* THE DATA *
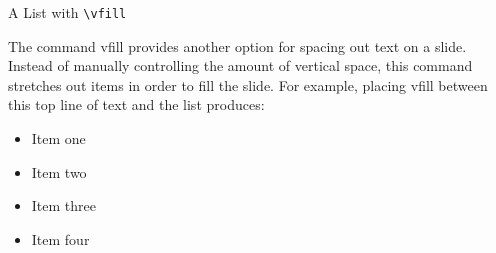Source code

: \begin{frame}{A List with \texttt{\textbackslash vfill}}

The command vfill provides another option for spacing out text on a slide. Instead of manually controlling the amount of vertical space, this command stretches out items in order to fill the slide.  For example, placing vfill between this top line of text and the list produces:

\vfill
\begin{itemize}

\item Item one

\item Item two 

\item Item three 

\item Item four

\end{itemize} 


\end{frame}




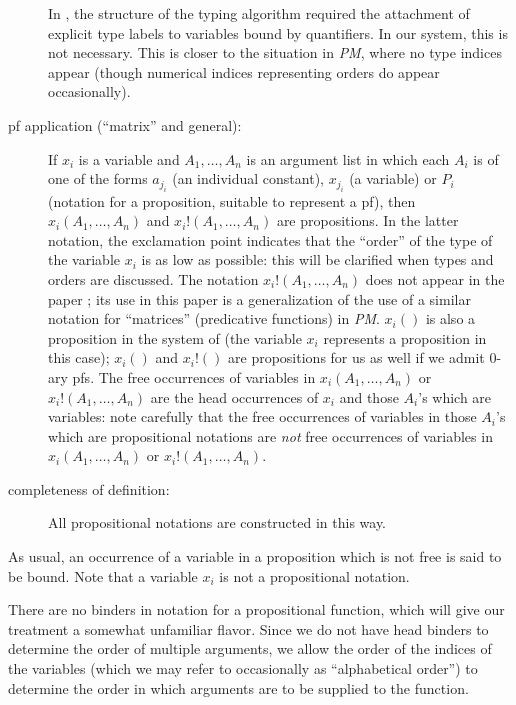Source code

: \documentclass{article}
\begin{document}
\begin{description}
In \cite{types40}, the structure of the typing algorithm required the
attachment of explicit type labels to variables bound by quantifiers.
In our system, this is not necessary.  This is closer to the situation
in {\em PM\/}, where no type indices appear (though numerical indices
representing orders do appear occasionally).

\item[pf application (``matrix'' and general):] If
$x_i$ is a variable and $A_1,\ldots,A_n$ is an argument list in which
each $A_i$ is of one of the forms $a_{j_i}$ (an individual constant),
$x_{j_i}$ (a variable) or $P_i$ (notation for a proposition, suitable
to represent a pf), then $x_i(A_1,\ldots,A_n)$ and
$x_i!(A_1,\ldots,A_n)$ are propositions.  In the latter notation, the
exclamation point indicates that the ``order'' of the type of the
variable $x_i$ is as low as possible: this will be clarified when
types and orders are discussed.  The notation $x_i!(A_1,\ldots,A_n)$
does not appear in the paper \cite{types40}; its use in this paper is
a generalization of the use of a similar notation for ``matrices''
(predicative functions) in {\em PM\/}.  $x_i()$ is also a proposition
in the system of \cite{types40} (the variable $x_i$ represents
a proposition in this case); $x_i()$ and $x_i!()$ are propositions for
us as well if we admit 0-ary pfs.  The free occurrences of variables
in $x_i(A_1,\ldots,A_n)$ or $x_i!(A_1,\ldots,A_n)$ are the head
occurrences of $x_i$ and those $A_i$'s which are variables: note
carefully that the free occurrences of variables in those $A_i$'s
which are propositional notations are {\em not\/} free occurrences of
variables in $x_i(A_1,\ldots,A_n)$ or $x_i!(A_1,\ldots,A_n)$.

\item[completeness of definition:]  
All propositional notations are constructed in this way.

\end{description}

As usual, an occurrence of a variable in a proposition which is not
free is said to be bound.  Note that a variable $x_i$ is not a
propositional notation.

There are no binders in notation for a propositional function, which
will give our treatment a somewhat unfamiliar flavor. Since we do not
have head binders to determine the order of multiple arguments, we
allow the order of the indices of the variables (which we may refer to
occasionally as ``alphabetical order'') to determine the order in
which arguments are to be supplied to the function.
\end{document}
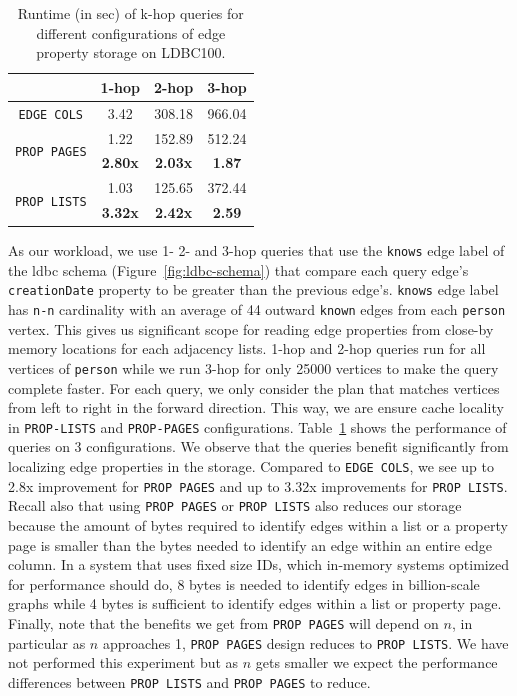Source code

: \begin{table}
	\centering
	\bgroup
	\setlength{\tabcolsep}{8pt}
	\def\arraystretch{1.2}%
	\begin{tabular}{ |c|c|c|c| } 
		\hline
		& \textbf{1-hop} & \textbf{2-hop} & \textbf{3-hop} \\
		\hline \hline
		\texttt{EDGE COLS}& 3.42 & 308.18 & 966.04\\ 
		\hline 
		\multirow{2}{*}{\texttt{PROP PAGES}} & 1.22 & 152.89 & 512.24 \\ 
		& \textbf{2.80x} & \textbf{2.03x} & \textbf{1.87} \\ 
		\hline
		\multirow{2}{*}{\texttt{PROP LISTS}}& 1.03 & 125.65 & 372.44 \\ 
		& \textbf{3.32x} & \textbf{2.42x} & \textbf{2.59}\\ 
		\hline
	\end{tabular}
	\egroup
	\captionsetup{justification=centering}
	\caption{Runtime (in sec) of k-hop queries for different configurations of edge property storage on LDBC100.}
	\label{tbl:mem2}
\end{table}

As our workload, we use 1- 2- and 3-hop queries that use the \texttt{knows} edge label of the \gls{ldbc} schema (Figure~\ref{fig:ldbc-schema}) that compare each query edge's \texttt{creationDate} property to be greater than the previous edge's. \texttt{knows} edge label has \texttt{n-n} cardinality with an average of 44 outward \texttt{known} edges from each \texttt{person} vertex. This gives us significant scope for reading edge properties from close-by memory locations for each adjacency lists. 1-hop and 2-hop queries run for all vertices of \texttt{person} while we run 3-hop for only 25000 vertices to make the query complete faster. For each query, we only consider the plan that matches vertices from left to right in the forward direction. This way, we are ensure cache locality in \texttt{PROP-LISTS} and \texttt{PROP-PAGES} configurations. Table~\ref{tbl:mem2} shows the performance of queries on 3 configurations. We observe that the queries benefit significantly from localizing edge properties in the storage. Compared to \texttt{EDGE COLS}, we see up to 2.8x improvement for \texttt{PROP PAGES} and up to 3.32x improvements for \texttt{PROP LISTS}. Recall also that using \texttt{PROP PAGES} or \texttt{PROP LISTS} also reduces our storage because the amount of bytes required to identify edges within a list or a property page is smaller than the bytes needed to identify an edge within an entire edge column. In a system that uses fixed size IDs, which in-memory systems optimized for performance should do, 8 bytes is needed to identify edges in billion-scale graphs while 4 bytes is sufficient to identify edges within a list or property page. Finally, note that the benefits we get from \texttt{PROP PAGES} will depend on $n$, in particular as $n$ approaches 1, \texttt{PROP PAGES} design reduces to \texttt{PROP LISTS}. We have not performed this experiment but as $n$ gets smaller we expect the performance differences between \texttt{PROP LISTS} and \texttt{PROP PAGES} to reduce.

* EXERCISE GOAL *
Transcribe every entry exactly. Leave out the pictures.

* WRITTEN SOLUTION *
Source code

: \begin{frame}{A List with \texttt{\textbackslash vfill}}

The command vfill provides another option for spacing out text on a slide. Instead of manually controlling the amount of vertical space, this command stretches out items in order to fill the slide.  For example, placing vfill between this top line of text and the list produces:

\vfill
\begin{itemize}

\item Item one

\item Item two 

\item Item three 

\item Item four

\end{itemize} 


\end{frame}




Source code

: \documentclass{article}
\begin{document}
\begin{description}
In \cite{types40}, the structure of the typing algorithm required the
attachment of explicit type labels to variables bound by quantifiers.
In our system, this is not necessary.  This is closer to the situation
in {\em PM\/}, where no type indices appear (though numerical indices
representing orders do appear occasionally).

\item[pf application (``matrix'' and general):] If
$x_i$ is a variable and $A_1,\ldots,A_n$ is an argument list in which
each $A_i$ is of one of the forms $a_{j_i}$ (an individual constant),
$x_{j_i}$ (a variable) or $P_i$ (notation for a proposition, suitable
to represent a pf), then $x_i(A_1,\ldots,A_n)$ and
$x_i!(A_1,\ldots,A_n)$ are propositions.  In the latter notation, the
exclamation point indicates that the ``order'' of the type of the
variable $x_i$ is as low as possible: this will be clarified when
types and orders are discussed.  The notation $x_i!(A_1,\ldots,A_n)$
does not appear in the paper \cite{types40}; its use in this paper is
a generalization of the use of a similar notation for ``matrices''
(predicative functions) in {\em PM\/}.  $x_i()$ is also a proposition
in the system of \cite{types40} (the variable $x_i$ represents
a proposition in this case); $x_i()$ and $x_i!()$ are propositions for
us as well if we admit 0-ary pfs.  The free occurrences of variables
in $x_i(A_1,\ldots,A_n)$ or $x_i!(A_1,\ldots,A_n)$ are the head
occurrences of $x_i$ and those $A_i$'s which are variables: note
carefully that the free occurrences of variables in those $A_i$'s
which are propositional notations are {\em not\/} free occurrences of
variables in $x_i(A_1,\ldots,A_n)$ or $x_i!(A_1,\ldots,A_n)$.

\item[completeness of definition:]  
All propositional notations are constructed in this way.

\end{description}

As usual, an occurrence of a variable in a proposition which is not
free is said to be bound.  Note that a variable $x_i$ is not a
propositional notation.

There are no binders in notation for a propositional function, which
will give our treatment a somewhat unfamiliar flavor. Since we do not
have head binders to determine the order of multiple arguments, we
allow the order of the indices of the variables (which we may refer to
occasionally as ``alphabetical order'') to determine the order in
which arguments are to be supplied to the function.
\end{document}
Source code

: \begin{table}
	\centering
	\bgroup
	\setlength{\tabcolsep}{8pt}
	\def\arraystretch{1.2}%
	\begin{tabular}{ |c|c|c|c| } 
		\hline
		& \textbf{1-hop} & \textbf{2-hop} & \textbf{3-hop} \\
		\hline \hline
		\texttt{EDGE COLS}& 3.42 & 308.18 & 966.04\\ 
		\hline 
		\multirow{2}{*}{\texttt{PROP PAGES}} & 1.22 & 152.89 & 512.24 \\ 
		& \textbf{2.80x} & \textbf{2.03x} & \textbf{1.87} \\ 
		\hline
		\multirow{2}{*}{\texttt{PROP LISTS}}& 1.03 & 125.65 & 372.44 \\ 
		& \textbf{3.32x} & \textbf{2.42x} & \textbf{2.59}\\ 
		\hline
	\end{tabular}
	\egroup
	\captionsetup{justification=centering}
	\caption{Runtime (in sec) of k-hop queries for different configurations of edge property storage on LDBC100.}
	\label{tbl:mem2}
\end{table}

As our workload, we use 1- 2- and 3-hop queries that use the \texttt{knows} edge label of the \gls{ldbc} schema (Figure~\ref{fig:ldbc-schema}) that compare each query edge's \texttt{creationDate} property to be greater than the previous edge's. \texttt{knows} edge label has \texttt{n-n} cardinality with an average of 44 outward \texttt{known} edges from each \texttt{person} vertex. This gives us significant scope for reading edge properties from close-by memory locations for each adjacency lists. 1-hop and 2-hop queries run for all vertices of \texttt{person} while we run 3-hop for only 25000 vertices to make the query complete faster. For each query, we only consider the plan that matches vertices from left to right in the forward direction. This way, we are ensure cache locality in \texttt{PROP-LISTS} and \texttt{PROP-PAGES} configurations. Table~\ref{tbl:mem2} shows the performance of queries on 3 configurations. We observe that the queries benefit significantly from localizing edge properties in the storage. Compared to \texttt{EDGE COLS}, we see up to 2.8x improvement for \texttt{PROP PAGES} and up to 3.32x improvements for \texttt{PROP LISTS}. Recall also that using \texttt{PROP PAGES} or \texttt{PROP LISTS} also reduces our storage because the amount of bytes required to identify edges within a list or a property page is smaller than the bytes needed to identify an edge within an entire edge column. In a system that uses fixed size IDs, which in-memory systems optimized for performance should do, 8 bytes is needed to identify edges in billion-scale graphs while 4 bytes is sufficient to identify edges within a list or property page. Finally, note that the benefits we get from \texttt{PROP PAGES} will depend on $n$, in particular as $n$ approaches 1, \texttt{PROP PAGES} design reduces to \texttt{PROP LISTS}. We have not performed this experiment but as $n$ gets smaller we expect the performance differences between \texttt{PROP LISTS} and \texttt{PROP PAGES} to reduce.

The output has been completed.